Dorchester District 2 agreed to lease a piece of land about the size of a tennis court to the town for a skate park for five years.

“It’s been a long time coming,” said Inland Skate and Surf owner Bill Ridenour. “It will be on the smaller side, but it’s a start. This way, business owners and police officers will have somewhere to tell the kids to go. It makes sense for everybody.”

More than 50 skaters attended a town recreation committee meeting in April to ask for the skate park. Ridenour and a horde of skaters began pushing for one more than 10 years ago.

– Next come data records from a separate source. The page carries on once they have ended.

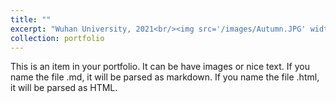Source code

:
 ```yaml
---
title: ""
excerpt: "Wuhan University, 2021<br/><img src='/images/Autumn.JPG' width="300">"
collection: portfolio 
---
```


This is an item in your portfolio. It can be have images or nice text. If you name the file .md, it will be parsed as markdown. If you name the file .html, it will be parsed as HTML.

“We were asked by a number of skateboarders and some of their parents to build a facility in Summerville,” said Mayor Bill Collins. “We don’t have one in town, and the idea is if your town doesn’t have a skate park, your town is a skate park. They just skate everywhere they can. It is hopeful that giving them a place to skate will curtail that activity all over town and will be safer for them.”

Charleston and Mount Pleasant already have skate parks, and the Charleston County Park and Recreation Commission is planning a $2 million, tournament-grade facility.

The lot, a small triangle bordered by South Magnolia, East Richland and the Berlin G. Myers Parkway, was given to the school district when the parkway was built, district Superintendent Joe Pye said. It includes an asphalt strip that was part of Magnolia Street before the parkway was built.

The lot is used occasionally for youth sports team practices and becomes a parking lot for about 10 vehicles during Summerville High School’s home football games at nearby Memorial Stadium.

“It’s very visible,” Pye said of the site. “It is a safe place to monitor.”

Collins said the town looked at several locations before settling on the site.

“We are pleased with the location because of its accessibility,” he said. Children can reach it via the Sawmill Branch Canal Trail; it is visible from the parkway; and the area is patrolled often by law enforcement.

Ridenour called it “the perfect site.”

Collins said no one has objected to the park.

“It’s not close to houses, so if there is noise, it shouldn’t bother anyone,” Collins said.

The park will be fenced but not staffed, Collins said. Regulations will be posted and skaters can use it at their own risk.

He estimates the cost at $50,000, and said it will be paid for with parks department impact fees. Collins said the skaters who asked the town to build the park have pledged to raise 5 percent to 10 percent of the cost.

Ridenour said he has been collecting donations at his shop and selling T-shirts to raise money for the cause. Skaters have been working on ideas of what they would like to see in the park.

The park should open within a few months, Collins said.

“I feel like it’s a chance to show our young people that we’re looking after them,” he said.